═══ Records to process

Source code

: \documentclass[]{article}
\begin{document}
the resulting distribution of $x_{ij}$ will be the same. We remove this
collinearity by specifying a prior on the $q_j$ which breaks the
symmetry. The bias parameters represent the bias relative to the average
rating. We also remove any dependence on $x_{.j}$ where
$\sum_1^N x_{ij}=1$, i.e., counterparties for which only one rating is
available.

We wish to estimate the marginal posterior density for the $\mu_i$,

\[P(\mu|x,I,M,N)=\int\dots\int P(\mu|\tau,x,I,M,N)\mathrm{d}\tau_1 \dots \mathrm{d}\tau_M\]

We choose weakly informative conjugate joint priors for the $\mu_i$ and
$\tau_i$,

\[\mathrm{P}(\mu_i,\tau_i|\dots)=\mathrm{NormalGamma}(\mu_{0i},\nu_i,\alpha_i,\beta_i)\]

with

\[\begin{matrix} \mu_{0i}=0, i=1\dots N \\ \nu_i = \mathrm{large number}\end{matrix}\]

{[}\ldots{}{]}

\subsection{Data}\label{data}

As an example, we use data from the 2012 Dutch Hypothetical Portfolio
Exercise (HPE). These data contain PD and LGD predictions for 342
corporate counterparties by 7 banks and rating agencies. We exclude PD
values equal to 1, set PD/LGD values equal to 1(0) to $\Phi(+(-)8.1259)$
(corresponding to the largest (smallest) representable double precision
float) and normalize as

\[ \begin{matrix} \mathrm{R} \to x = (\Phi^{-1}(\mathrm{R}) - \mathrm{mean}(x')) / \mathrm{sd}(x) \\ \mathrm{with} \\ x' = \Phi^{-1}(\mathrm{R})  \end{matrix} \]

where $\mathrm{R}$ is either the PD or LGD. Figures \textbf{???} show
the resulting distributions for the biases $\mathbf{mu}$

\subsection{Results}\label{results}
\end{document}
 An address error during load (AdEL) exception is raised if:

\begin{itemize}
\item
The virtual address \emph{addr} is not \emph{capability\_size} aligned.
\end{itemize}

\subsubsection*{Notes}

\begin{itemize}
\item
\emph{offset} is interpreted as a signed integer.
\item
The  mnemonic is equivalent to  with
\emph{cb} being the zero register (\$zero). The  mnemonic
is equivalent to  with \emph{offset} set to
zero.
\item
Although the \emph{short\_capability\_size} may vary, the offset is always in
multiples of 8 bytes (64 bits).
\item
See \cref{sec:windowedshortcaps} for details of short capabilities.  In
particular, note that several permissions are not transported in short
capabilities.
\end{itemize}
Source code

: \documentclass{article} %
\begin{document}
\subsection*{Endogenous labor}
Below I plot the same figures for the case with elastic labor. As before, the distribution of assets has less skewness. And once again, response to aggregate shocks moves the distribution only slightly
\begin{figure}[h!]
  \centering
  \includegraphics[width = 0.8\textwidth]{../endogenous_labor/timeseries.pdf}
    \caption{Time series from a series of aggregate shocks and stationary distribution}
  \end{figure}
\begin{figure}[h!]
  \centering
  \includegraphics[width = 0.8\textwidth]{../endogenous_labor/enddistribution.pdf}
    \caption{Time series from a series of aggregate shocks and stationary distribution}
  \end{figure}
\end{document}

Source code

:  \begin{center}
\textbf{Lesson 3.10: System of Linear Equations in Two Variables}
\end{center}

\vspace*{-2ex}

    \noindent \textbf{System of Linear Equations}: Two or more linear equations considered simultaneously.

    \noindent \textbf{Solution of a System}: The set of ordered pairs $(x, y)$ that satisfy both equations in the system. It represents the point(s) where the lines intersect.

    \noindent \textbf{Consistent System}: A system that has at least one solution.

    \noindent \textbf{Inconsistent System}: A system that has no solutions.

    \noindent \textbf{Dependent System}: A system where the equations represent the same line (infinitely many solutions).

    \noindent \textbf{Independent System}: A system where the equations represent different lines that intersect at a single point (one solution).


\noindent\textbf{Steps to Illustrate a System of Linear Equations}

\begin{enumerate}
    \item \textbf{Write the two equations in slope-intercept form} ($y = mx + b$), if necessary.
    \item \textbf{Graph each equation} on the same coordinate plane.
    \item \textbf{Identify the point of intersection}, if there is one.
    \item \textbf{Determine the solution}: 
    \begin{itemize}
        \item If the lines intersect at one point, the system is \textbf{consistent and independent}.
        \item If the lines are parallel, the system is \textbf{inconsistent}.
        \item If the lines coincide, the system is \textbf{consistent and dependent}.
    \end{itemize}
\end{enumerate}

══════

What the task requires
Write out all the records above one more time, exactly.

Task result
Source code

: \documentclass[]{article}
\begin{document}
the resulting distribution of $x_{ij}$ will be the same. We remove this
collinearity by specifying a prior on the $q_j$ which breaks the
symmetry. The bias parameters represent the bias relative to the average
rating. We also remove any dependence on $x_{.j}$ where
$\sum_1^N x_{ij}=1$, i.e., counterparties for which only one rating is
available.

We wish to estimate the marginal posterior density for the $\mu_i$,

\[P(\mu|x,I,M,N)=\int\dots\int P(\mu|\tau,x,I,M,N)\mathrm{d}\tau_1 \dots \mathrm{d}\tau_M\]

We choose weakly informative conjugate joint priors for the $\mu_i$ and
$\tau_i$,

\[\mathrm{P}(\mu_i,\tau_i|\dots)=\mathrm{NormalGamma}(\mu_{0i},\nu_i,\alpha_i,\beta_i)\]

with

\[\begin{matrix} \mu_{0i}=0, i=1\dots N \\ \nu_i = \mathrm{large number}\end{matrix}\]

{[}\ldots{}{]}

\subsection{Data}\label{data}

As an example, we use data from the 2012 Dutch Hypothetical Portfolio
Exercise (HPE). These data contain PD and LGD predictions for 342
corporate counterparties by 7 banks and rating agencies. We exclude PD
values equal to 1, set PD/LGD values equal to 1(0) to $\Phi(+(-)8.1259)$
(corresponding to the largest (smallest) representable double precision
float) and normalize as

\[ \begin{matrix} \mathrm{R} \to x = (\Phi^{-1}(\mathrm{R}) - \mathrm{mean}(x')) / \mathrm{sd}(x) \\ \mathrm{with} \\ x' = \Phi^{-1}(\mathrm{R})  \end{matrix} \]

where $\mathrm{R}$ is either the PD or LGD. Figures \textbf{???} show
the resulting distributions for the biases $\mathbf{mu}$

\subsection{Results}\label{results}
\end{document}
 An address error during load (AdEL) exception is raised if:

\begin{itemize}
\item
The virtual address \emph{addr} is not \emph{capability\_size} aligned.
\end{itemize}

\subsubsection*{Notes}

\begin{itemize}
\item
\emph{offset} is interpreted as a signed integer.
\item
The  mnemonic is equivalent to  with
\emph{cb} being the zero register (\$zero). The  mnemonic
is equivalent to  with \emph{offset} set to
zero.
\item
Although the \emph{short\_capability\_size} may vary, the offset is always in
multiples of 8 bytes (64 bits).
\item
See \cref{sec:windowedshortcaps} for details of short capabilities.  In
particular, note that several permissions are not transported in short
capabilities.
\end{itemize}
Source code

: \documentclass{article} %
\begin{document}
\subsection*{Endogenous labor}
Below I plot the same figures for the case with elastic labor. As before, the distribution of assets has less skewness. And once again, response to aggregate shocks moves the distribution only slightly
\begin{figure}[h!]
  \centering
  \includegraphics[width = 0.8\textwidth]{../endogenous_labor/timeseries.pdf}
    \caption{Time series from a series of aggregate shocks and stationary distribution}
  \end{figure}
\begin{figure}[h!]
  \centering
  \includegraphics[width = 0.8\textwidth]{../endogenous_labor/enddistribution.pdf}
    \caption{Time series from a series of aggregate shocks and stationary distribution}
  \end{figure}
\end{document}

Source code

:  \begin{center}
\textbf{Lesson 3.10: System of Linear Equations in Two Variables}
\end{center}

\vspace*{-2ex}

    \noindent \textbf{System of Linear Equations}: Two or more linear equations considered simultaneously.

    \noindent \textbf{Solution of a System}: The set of ordered pairs $(x, y)$ that satisfy both equations in the system. It represents the point(s) where the lines intersect.

    \noindent \textbf{Consistent System}: A system that has at least one solution.

    \noindent \textbf{Inconsistent System}: A system that has no solutions.

    \noindent \textbf{Dependent System}: A system where the equations represent the same line (infinitely many solutions).

    \noindent \textbf{Independent System}: A system where the equations represent different lines that intersect at a single point (one solution).


\noindent\textbf{Steps to Illustrate a System of Linear Equations}

\begin{enumerate}
    \item \textbf{Write the two equations in slope-intercept form} ($y = mx + b$), if necessary.
    \item \textbf{Graph each equation} on the same coordinate plane.
    \item \textbf{Identify the point of intersection}, if there is one.
    \item \textbf{Determine the solution}: 
    \begin{itemize}
        \item If the lines intersect at one point, the system is \textbf{consistent and independent}.
        \item If the lines are parallel, the system is \textbf{inconsistent}.
        \item If the lines coincide, the system is \textbf{consistent and dependent}.
    \end{itemize}
\end{enumerate}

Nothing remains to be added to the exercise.